Sunday, January 24, 2016

METI FOSTER PARENTS CONTEST THE RELOCATION OF THEIR METIS FOSTER CHILD

CBC photo of child known as S.S.
This is a highly emotional custody battle. It's playing out in a B.C. Court. The B.C. Ministry of Children have decided to remove a happy Metis toddler from her Metis foster parents who reside on Vancouver Island and relocate her to Ontario to the non Metis couple who are raising the girl's siblings. This two year old has never met her siblings and her biological parents who wish to continue contact also reside on Vancouver Island. Her birth father said, “We love our daughter very, very much. And she needs to stay here. She needs to stay where her home is.” "She's so happy." “The foster parents are amazing. They’re wonderful people,” the birth father added. “I wish they were my own parents in some ways.” ---- Tomorrow an incisive response from Ray Ferris.

The two-year old girl's foster parents are petitioning B.C. Supreme Court to allow them to adopt the child, and are arguing girl has already formed a strong emotional bond with them. The government contests this bid by arguing that it’s an abuse of the court process because another judge already sided with the ministry last year. The foster family’s lawyer, Jack Hittrich, said the new petition must be considered because it includes an unheard argument over S.S.’s constitutional rights. Hittrich is asking a B.C. Supreme Court judge for an interim order to keep the girl in the care of the foster parents until a full hearing on their petition can be held later this year. Hittrich told the judge this past Friday that moving the girl across the country, and then possibly moving her back if the petition is successful, would harm her emotionally and mentally. “There’s overwhelming evidence before you that the disruption of the status quo, pending the full hearing of the current petition, is simply not in the best interests of this little girl,” he said.
The foster mom says she knew the Ministry intended to move the infant girl to Ontario, but says the MCFD took to long, and now in two years, the girl has bonded with them and the biological parents. She says, “It’s been mishandled and the child should not be the one who suffers. This has never been about us, this has always been about the child.”

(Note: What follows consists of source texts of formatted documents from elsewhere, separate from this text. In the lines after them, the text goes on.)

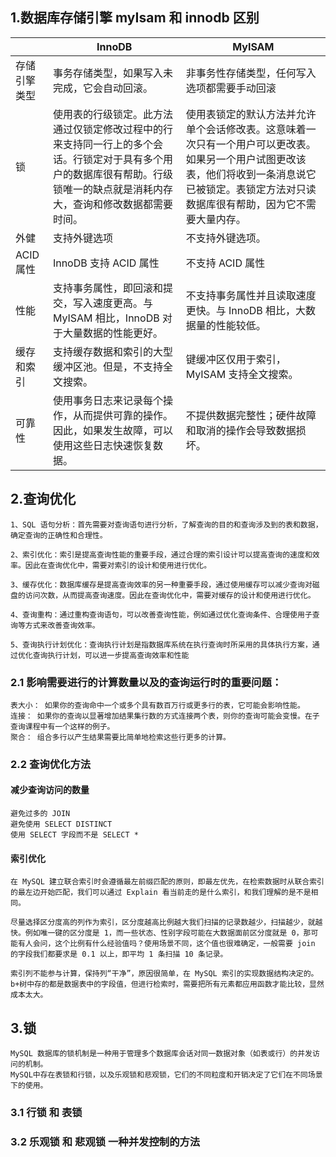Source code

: 
## 1.数据库存储引擎 myIsam 和 innodb 区别  


|         | 	InnoDB  	|     MyISAM   |
|   ----  |         ----    |     ----     |
存储引擎类型  |	事务存储类型，如果写入未完成，它会自动回滚。 |	非事务性存储类型，任何写入选项都需要手动回滚
锁  | 	使用表的行级锁定。此方法通过仅锁定修改过程中的行来支持同一行上的多个会话。行锁定对于具有多个用户的数据库很有帮助。行级锁唯一的缺点就是消耗内存大，查询和修改数据都需要时间。 |	使用表锁定的默认方法并允许单个会话修改表。这意味着一次只有一个用户可以更改表。如果另一个用户试图更改该表，他们将收到一条消息说它已被锁定。表锁定方法对只读数据库很有帮助，因为它不需要大量内存。
外健 |	支持外键选项  |	不支持外键选项。
ACID 属性  |	InnoDB 支持 ACID 属性  |	不支持 ACID 属性
性能 |	支持事务属性，即回滚和提交，写入速度更高。与 MyISAM 相比，InnoDB 对于大量数据的性能更好。 |	不支持事务属性并且读取速度更快。与 InnoDB 相比，大数据量的性能较低。
缓存和索引 |	支持缓存数据和索引的大型缓冲区池。但是，不支持全文搜索。 |	键缓冲区仅用于索引，MyISAM 支持全文搜索。
可靠性  | 	使用事务日志来记录每个操作，从而提供可靠的操作。因此，如果发生故障，可以使用这些日志快速恢复数据。|  	不提供数据完整性；硬件故障和取消的操作会导致数据损坏。


## 2.查询优化

    1、SQL 语句分析：首先需要对查询语句进行分析，了解查询的目的和查询涉及到的表和数据，确定查询的正确性和合理性。

    2、索引优化：索引是提高查询性能的重要手段，通过合理的索引设计可以提高查询的速度和效率。因此在查询优化中，需要对索引的设计和使用进行优化。

    3、缓存优化：数据库缓存是提高查询效率的另一种重要手段，通过使用缓存可以减少查询对磁盘的访问次数，从而提高查询速度。因此在查询优化中，需要对缓存的设计和使用进行优化。

    4、查询重构：通过重构查询语句，可以改善查询性能，例如通过优化查询条件、合理使用子查询等方式来改善查询效率。

    5、查询执行计划优化：查询执行计划是指数据库系统在执行查询时所采用的具体执行方案，通过优化查询执行计划，可以进一步提高查询效率和性能

### 2.1 影响需要进行的计算数量以及的查询运行时的重要问题：

    表大小： 如果你的查询命中一个或多个具有数百万行或更多行的表，它可能会影响性能。
    连接： 如果你的查询以显著增加结果集行数的方式连接两个表，则你的查询可能会变慢。在子查询课程中有一个这样的例子。
    聚合： 组合多行以产生结果需要比简单地检索这些行更多的计算。

### 2.2 查询优化方法

#### 减少查询访问的数量

    避免过多的 JOIN
    避免使用 SELECT DISTINCT
    使用 SELECT 字段而不是 SELECT *

#### 索引优化

    在 MySQL 建立联合索引时会遵循最左前缀匹配的原则，即最左优先，在检索数据时从联合索引的最左边开始匹配，我们可以通过 Explain 看当前走的是什么索引，和我们理解的是不是相同。

    尽量选择区分度高的列作为索引，区分度越高比例越大我们扫描的记录数越少，扫描越少，就越快。例如唯一键的区分度是 1，而一些状态、性别字段可能在大数据面前区分度就是 0，那可能有人会问，这个比例有什么经验值吗？使用场景不同，这个值也很难确定，一般需要 join 的字段我们都要求是 0.1 以上，即平均 1 条扫描 10 条记录。

    索引列不能参与计算，保持列“干净”，原因很简单，在 MySQL 索引的实现数据结构决定的。b+树中存的都是数据表中的字段值，但进行检索时，需要把所有元素都应用函数才能比较，显然成本太大。

## 3.锁

    MySQL 数据库的锁机制是一种用于管理多个数据库会话对同一数据对象（如表或行）的并发访问的机制。
    MySQL中存在表锁和行锁，以及乐观锁和悲观锁，它们的不同粒度和开销决定了它们在不同场景下的使用。

### 3.1 行锁 和 表锁

### 3.2 乐观锁 和 悲观锁  一种并发控制的方法

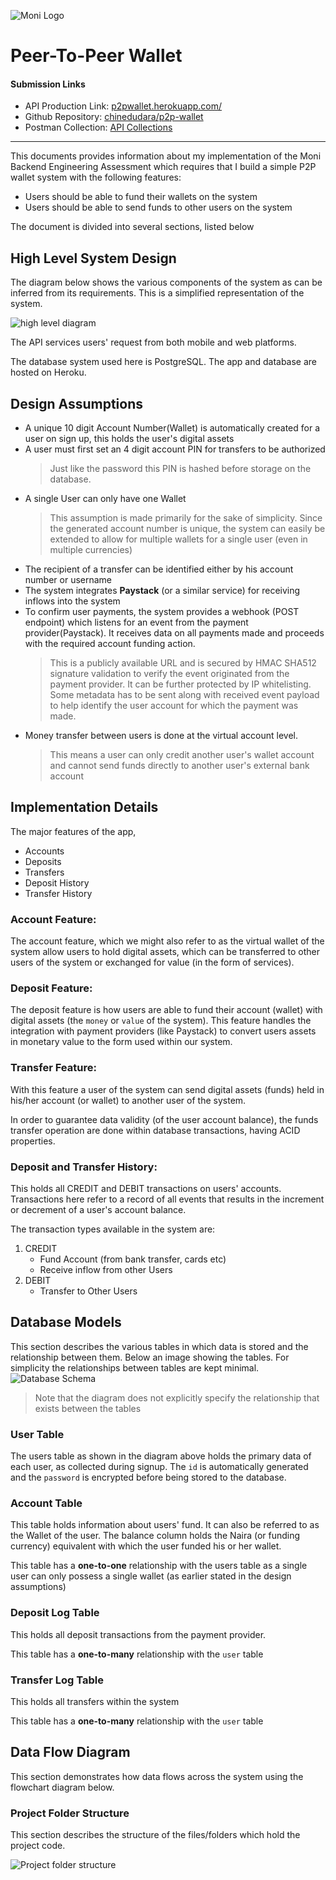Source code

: ![Moni Logo](https://global-uploads.webflow.com/619220ea93ebf686940fc117/61cec870f1c081dc9efc2cbd_Moni%20logo.svg)

# **Peer-To-Peer Wallet**

#### **Submission Links**

- API Production Link: [p2pwallet.herokuapp.com/](https://p2pwallet.herokuapp.com)
- Github Repository: [chinedudara/p2p-wallet](https://github.com/chinedudara/p2p-wallet)
- Postman Collection: [API Collections](https://www.getpostman.com/collections/329d718e05b072ea91b1)

---

This documents provides information about my implementation of the Moni Backend Engineering Assessment
which requires that I build a simple P2P wallet system with the following features:

- Users should be able to fund their wallets on the system
- Users should be able to send funds to other users on the system

The document is divided into several sections, listed below

## **High Level System Design**

The diagram below shows the various components of the system as can be inferred from its requirements. This is a simplified representation of the system.

![high level diagram](https://res.cloudinary.com/class-attend/image/upload/v1660737498/class-attend/high_level_diagram_gllicu.jpg)

The API services users' request from both mobile and web platforms.

The database system used here is PostgreSQL. The app and database are hosted on Heroku.

## **Design Assumptions**

- A unique 10 digit Account Number(Wallet) is automatically created for a user on sign up, this holds the user's digital assets
- A user must first set an 4 digit account PIN for transfers to be authorized
  > Just like the password this PIN is hashed before storage on the database.
- A single User can only have one Wallet
  > This assumption is made primarily for the sake of simplicity. Since the generated account number is unique, the system can easily be extended to allow for multiple wallets for a single user (even in multiple currencies)
- The recipient of a transfer can be identified either by his account number or username
- The system integrates **Paystack** (or a similar service) for receiving inflows into the system
- To confirm user payments, the system provides a webhook (POST endpoint) which listens for an event from the payment provider(Paystack). It receives data on all payments made and proceeds with the required account funding action.
  > This is a publicly available URL and is secured by HMAC SHA512 signature validation to verify the event originated from the payment provider. It can be further protected by IP whitelisting. Some metadata has to be sent along with received event payload to help identify the user account for which the payment was made.
- Money transfer between users is done at the virtual account level.
  > This means a user can only credit another user's wallet account and cannot send funds directly to another user's external bank account

## **Implementation Details**

The major features of the app,

- Accounts
- Deposits
- Transfers
- Deposit History
- Transfer History

### **Account Feature:**

The account feature, which we might also refer to as the virtual wallet of the system allow users to hold digital assets, which can be transferred to other users of the system or exchanged for value (in the form of services).

### **Deposit Feature:**

The deposit feature is how users are able to fund their account (wallet) with digital assets (the `money` or `value` of the system). This feature handles the integration with payment providers (like Paystack) to convert users assets in monetary value to the form used within our system.

### **Transfer Feature:**

With this feature a user of the system can send digital assets (funds) held in his/her account (or wallet) to another user of the system.

In order to guarantee data validity (of the user account balance), the funds transfer operation are done within database transactions, having ACID properties.

### **Deposit and Transfer History:**

This holds all CREDIT and DEBIT transactions on users' accounts. Transactions here refer to a record of all events that results in the increment or decrement of a user's account balance.

The transaction types available in the system are:

1. CREDIT
   - Fund Account (from bank transfer, cards etc)
   - Receive inflow from other Users
2. DEBIT
   - Transfer to Other Users

## **Database Models**

This section describes the various tables in which data is stored and the relationship between them. Below an image showing the tables. For simplicity the relationships between tables are kept minimal. 
![Database Schema](https://i.ibb.co/ygD1fnG/p2p-wallet-ER-diagram.png)

> Note that the diagram does not explicitly specify the relationship that exists between the tables

### **User Table**

The users table as shown in the diagram above holds the primary data of each user, as collected during signup. The `id` is automatically generated and the `password` is encrypted before being stored to the database.

### **Account Table**

This table holds information about users' fund. It can also be referred to as the Wallet of the user. The balance column holds the Naira (or funding currency) equivalent with which the user funded his or her wallet.

This table has a **one-to-one** relationship with the users table as a single user can only possess a single wallet (as earlier stated in the design assumptions)

### **Deposit Log Table**

This holds all deposit transactions from the payment provider.

This table has a **one-to-many** relationship with the `user` table

### **Transfer Log Table**

This holds all transfers within the system

This table has a **one-to-many** relationship with the `user` table

## **Data Flow Diagram**

This section demonstrates how data flows across the system using the flowchart diagram below.

### **Project Folder Structure**

This section describes the structure of the files/folders which hold the project code.

![Project folder structure](https://i.ibb.co/9WXmfdq/p2p-wallet-project-structure.png)

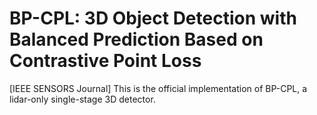 # BP-CPL: 3D Object Detection with Balanced Prediction Based on Contrastive Point Loss
[IEEE SENSORS Journal] This is the official implementation of BP-CPL, a lidar-only single-stage 3D detector.
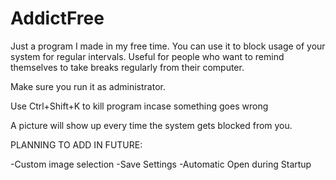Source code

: # AddictFree

Just a program I made in my free time. You can use it to block usage of your system for regular intervals. Useful for people who want to remind themselves to take breaks regularly from their computer.

Make sure you run it as administrator.

Use Ctrl+Shift+K to kill program incase something goes wrong

A picture will show up every time the system gets blocked from you.

PLANNING TO ADD IN FUTURE:

-Custom image selection
-Save Settings
-Automatic Open during Startup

 “Allowing a move to parents she has never met, who are truly strangers to her ... and then moving her back, if the relief on appeal or the petition is successful, could be even more harmful to her.”

Keith Henry, president of the B.C. Metis Federation, said the Metis community was never consulted in a meaningful way in the case, and that his organization wants to see the child stay.
“This girl must not be moved,” Henry said. “To put [her] with a non-Metis family is absolutely a non-starter in our community.”